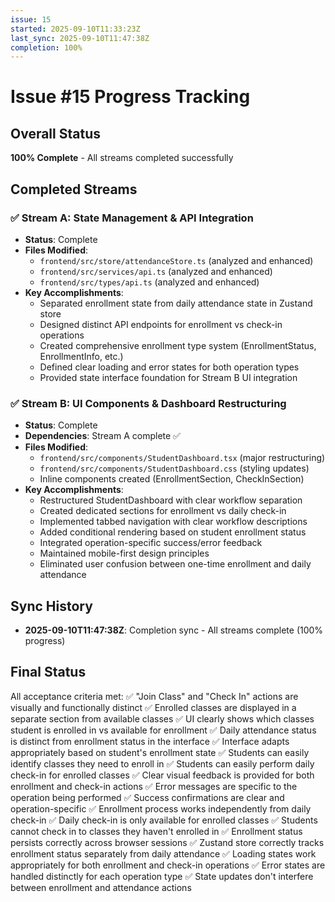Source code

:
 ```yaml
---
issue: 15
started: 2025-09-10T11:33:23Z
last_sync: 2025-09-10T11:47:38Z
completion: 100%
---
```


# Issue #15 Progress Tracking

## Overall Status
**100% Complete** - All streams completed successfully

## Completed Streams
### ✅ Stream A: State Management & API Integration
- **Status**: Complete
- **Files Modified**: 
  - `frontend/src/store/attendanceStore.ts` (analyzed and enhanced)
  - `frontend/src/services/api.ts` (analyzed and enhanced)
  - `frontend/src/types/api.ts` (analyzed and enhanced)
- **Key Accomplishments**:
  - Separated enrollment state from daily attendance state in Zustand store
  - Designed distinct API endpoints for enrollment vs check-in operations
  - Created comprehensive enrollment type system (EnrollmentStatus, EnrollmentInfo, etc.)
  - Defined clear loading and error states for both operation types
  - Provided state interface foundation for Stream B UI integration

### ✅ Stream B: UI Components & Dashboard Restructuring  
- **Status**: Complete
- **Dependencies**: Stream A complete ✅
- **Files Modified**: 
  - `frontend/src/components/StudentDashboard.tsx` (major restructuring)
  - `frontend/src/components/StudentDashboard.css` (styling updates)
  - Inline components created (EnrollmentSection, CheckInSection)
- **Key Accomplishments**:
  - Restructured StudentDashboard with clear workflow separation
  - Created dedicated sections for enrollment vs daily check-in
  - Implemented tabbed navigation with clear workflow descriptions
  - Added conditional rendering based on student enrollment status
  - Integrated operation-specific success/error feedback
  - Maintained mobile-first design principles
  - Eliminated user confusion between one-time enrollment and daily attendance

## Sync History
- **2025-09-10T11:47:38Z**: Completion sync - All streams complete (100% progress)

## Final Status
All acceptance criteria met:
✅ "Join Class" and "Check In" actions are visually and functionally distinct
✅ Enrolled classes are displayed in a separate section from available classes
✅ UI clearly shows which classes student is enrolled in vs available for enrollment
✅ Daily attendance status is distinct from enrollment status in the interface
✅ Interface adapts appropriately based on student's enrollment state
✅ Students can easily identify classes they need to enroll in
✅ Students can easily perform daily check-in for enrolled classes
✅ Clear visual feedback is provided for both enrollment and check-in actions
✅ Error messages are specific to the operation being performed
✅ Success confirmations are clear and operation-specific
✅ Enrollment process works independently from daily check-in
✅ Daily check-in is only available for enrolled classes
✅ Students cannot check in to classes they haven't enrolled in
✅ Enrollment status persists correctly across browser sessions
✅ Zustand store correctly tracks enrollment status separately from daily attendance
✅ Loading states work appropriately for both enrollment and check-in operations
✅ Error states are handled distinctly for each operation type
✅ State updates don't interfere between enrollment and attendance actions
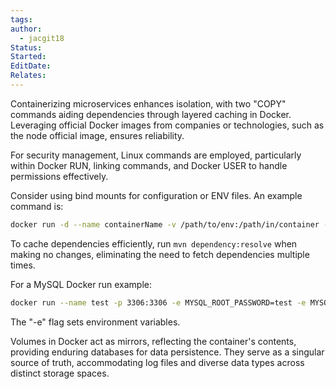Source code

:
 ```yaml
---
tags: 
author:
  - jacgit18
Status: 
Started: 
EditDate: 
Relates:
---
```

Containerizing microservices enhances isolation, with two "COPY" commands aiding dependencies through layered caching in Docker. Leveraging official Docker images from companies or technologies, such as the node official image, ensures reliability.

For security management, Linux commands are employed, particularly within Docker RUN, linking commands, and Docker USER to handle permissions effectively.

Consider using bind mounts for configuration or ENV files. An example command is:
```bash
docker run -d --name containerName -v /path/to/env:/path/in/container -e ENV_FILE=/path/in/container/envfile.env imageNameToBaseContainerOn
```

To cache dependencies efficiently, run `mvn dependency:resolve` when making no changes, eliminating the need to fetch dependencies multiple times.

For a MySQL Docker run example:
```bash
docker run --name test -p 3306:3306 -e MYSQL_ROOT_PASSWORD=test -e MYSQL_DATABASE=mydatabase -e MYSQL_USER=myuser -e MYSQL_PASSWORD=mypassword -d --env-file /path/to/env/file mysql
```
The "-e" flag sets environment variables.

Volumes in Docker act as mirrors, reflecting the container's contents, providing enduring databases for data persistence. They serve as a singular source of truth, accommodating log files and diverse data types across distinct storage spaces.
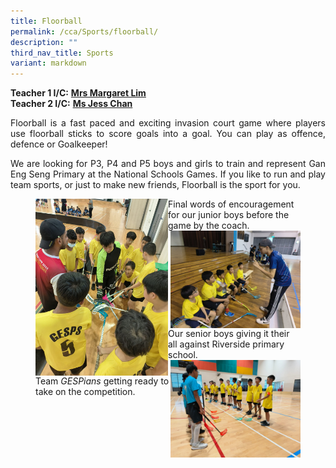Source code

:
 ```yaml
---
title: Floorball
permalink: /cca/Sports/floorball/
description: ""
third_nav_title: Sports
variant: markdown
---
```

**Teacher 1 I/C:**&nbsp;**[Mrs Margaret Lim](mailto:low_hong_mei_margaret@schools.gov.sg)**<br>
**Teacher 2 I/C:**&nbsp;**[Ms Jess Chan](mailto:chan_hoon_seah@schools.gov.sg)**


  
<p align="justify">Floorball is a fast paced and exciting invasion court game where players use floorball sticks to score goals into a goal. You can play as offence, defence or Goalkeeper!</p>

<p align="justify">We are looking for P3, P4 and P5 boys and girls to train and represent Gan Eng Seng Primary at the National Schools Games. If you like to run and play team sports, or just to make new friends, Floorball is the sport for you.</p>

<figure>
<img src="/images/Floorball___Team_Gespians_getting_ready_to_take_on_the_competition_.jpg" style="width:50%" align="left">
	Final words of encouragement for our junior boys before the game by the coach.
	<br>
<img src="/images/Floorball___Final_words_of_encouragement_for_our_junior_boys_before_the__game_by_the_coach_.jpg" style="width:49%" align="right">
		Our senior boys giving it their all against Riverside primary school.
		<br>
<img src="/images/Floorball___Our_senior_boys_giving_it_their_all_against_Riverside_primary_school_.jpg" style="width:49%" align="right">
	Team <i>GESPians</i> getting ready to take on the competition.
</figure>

□ □ □ □

One exact copy of the data is required, and it should hold no pictures.

Source code

:
 ```yaml
---
issue: 15
started: 2025-09-10T11:33:23Z
last_sync: 2025-09-10T11:47:38Z
completion: 100%
---
```


# Issue #15 Progress Tracking

## Overall Status
**100% Complete** - All streams completed successfully

## Completed Streams
### ✅ Stream A: State Management & API Integration
- **Status**: Complete
- **Files Modified**: 
  - `frontend/src/store/attendanceStore.ts` (analyzed and enhanced)
  - `frontend/src/services/api.ts` (analyzed and enhanced)
  - `frontend/src/types/api.ts` (analyzed and enhanced)
- **Key Accomplishments**:
  - Separated enrollment state from daily attendance state in Zustand store
  - Designed distinct API endpoints for enrollment vs check-in operations
  - Created comprehensive enrollment type system (EnrollmentStatus, EnrollmentInfo, etc.)
  - Defined clear loading and error states for both operation types
  - Provided state interface foundation for Stream B UI integration

### ✅ Stream B: UI Components & Dashboard Restructuring  
- **Status**: Complete
- **Dependencies**: Stream A complete ✅
- **Files Modified**: 
  - `frontend/src/components/StudentDashboard.tsx` (major restructuring)
  - `frontend/src/components/StudentDashboard.css` (styling updates)
  - Inline components created (EnrollmentSection, CheckInSection)
- **Key Accomplishments**:
  - Restructured StudentDashboard with clear workflow separation
  - Created dedicated sections for enrollment vs daily check-in
  - Implemented tabbed navigation with clear workflow descriptions
  - Added conditional rendering based on student enrollment status
  - Integrated operation-specific success/error feedback
  - Maintained mobile-first design principles
  - Eliminated user confusion between one-time enrollment and daily attendance

## Sync History
- **2025-09-10T11:47:38Z**: Completion sync - All streams complete (100% progress)

## Final Status
All acceptance criteria met:
✅ "Join Class" and "Check In" actions are visually and functionally distinct
✅ Enrolled classes are displayed in a separate section from available classes
✅ UI clearly shows which classes student is enrolled in vs available for enrollment
✅ Daily attendance status is distinct from enrollment status in the interface
✅ Interface adapts appropriately based on student's enrollment state
✅ Students can easily identify classes they need to enroll in
✅ Students can easily perform daily check-in for enrolled classes
✅ Clear visual feedback is provided for both enrollment and check-in actions
✅ Error messages are specific to the operation being performed
✅ Success confirmations are clear and operation-specific
✅ Enrollment process works independently from daily check-in
✅ Daily check-in is only available for enrolled classes
✅ Students cannot check in to classes they haven't enrolled in
✅ Enrollment status persists correctly across browser sessions
✅ Zustand store correctly tracks enrollment status separately from daily attendance
✅ Loading states work appropriately for both enrollment and check-in operations
✅ Error states are handled distinctly for each operation type
✅ State updates don't interfere between enrollment and attendance actions
Source code

:
 ```yaml
---
tags: 
author:
  - jacgit18
Status: 
Started: 
EditDate: 
Relates:
---
```

Containerizing microservices enhances isolation, with two "COPY" commands aiding dependencies through layered caching in Docker. Leveraging official Docker images from companies or technologies, such as the node official image, ensures reliability.

For security management, Linux commands are employed, particularly within Docker RUN, linking commands, and Docker USER to handle permissions effectively.

Consider using bind mounts for configuration or ENV files. An example command is:
```bash
docker run -d --name containerName -v /path/to/env:/path/in/container -e ENV_FILE=/path/in/container/envfile.env imageNameToBaseContainerOn
```

To cache dependencies efficiently, run `mvn dependency:resolve` when making no changes, eliminating the need to fetch dependencies multiple times.

For a MySQL Docker run example:
```bash
docker run --name test -p 3306:3306 -e MYSQL_ROOT_PASSWORD=test -e MYSQL_DATABASE=mydatabase -e MYSQL_USER=myuser -e MYSQL_PASSWORD=mypassword -d --env-file /path/to/env/file mysql
```
The "-e" flag sets environment variables.

Volumes in Docker act as mirrors, reflecting the container's contents, providing enduring databases for data persistence. They serve as a singular source of truth, accommodating log files and diverse data types across distinct storage spaces.
Source code

:
 ```yaml
---
title: Floorball
permalink: /cca/Sports/floorball/
description: ""
third_nav_title: Sports
variant: markdown
---
```

**Teacher 1 I/C:**&nbsp;**[Mrs Margaret Lim](mailto:low_hong_mei_margaret@schools.gov.sg)**<br>
**Teacher 2 I/C:**&nbsp;**[Ms Jess Chan](mailto:chan_hoon_seah@schools.gov.sg)**


  
<p align="justify">Floorball is a fast paced and exciting invasion court game where players use floorball sticks to score goals into a goal. You can play as offence, defence or Goalkeeper!</p>

<p align="justify">We are looking for P3, P4 and P5 boys and girls to train and represent Gan Eng Seng Primary at the National Schools Games. If you like to run and play team sports, or just to make new friends, Floorball is the sport for you.</p>

<figure>
<img src="/images/Floorball___Team_Gespians_getting_ready_to_take_on_the_competition_.jpg" style="width:50%" align="left">
	Final words of encouragement for our junior boys before the game by the coach.
	<br>
<img src="/images/Floorball___Final_words_of_encouragement_for_our_junior_boys_before_the__game_by_the_coach_.jpg" style="width:49%" align="right">
		Our senior boys giving it their all against Riverside primary school.
		<br>
<img src="/images/Floorball___Our_senior_boys_giving_it_their_all_against_Riverside_primary_school_.jpg" style="width:49%" align="right">
	Team <i>GESPians</i> getting ready to take on the competition.
</figure>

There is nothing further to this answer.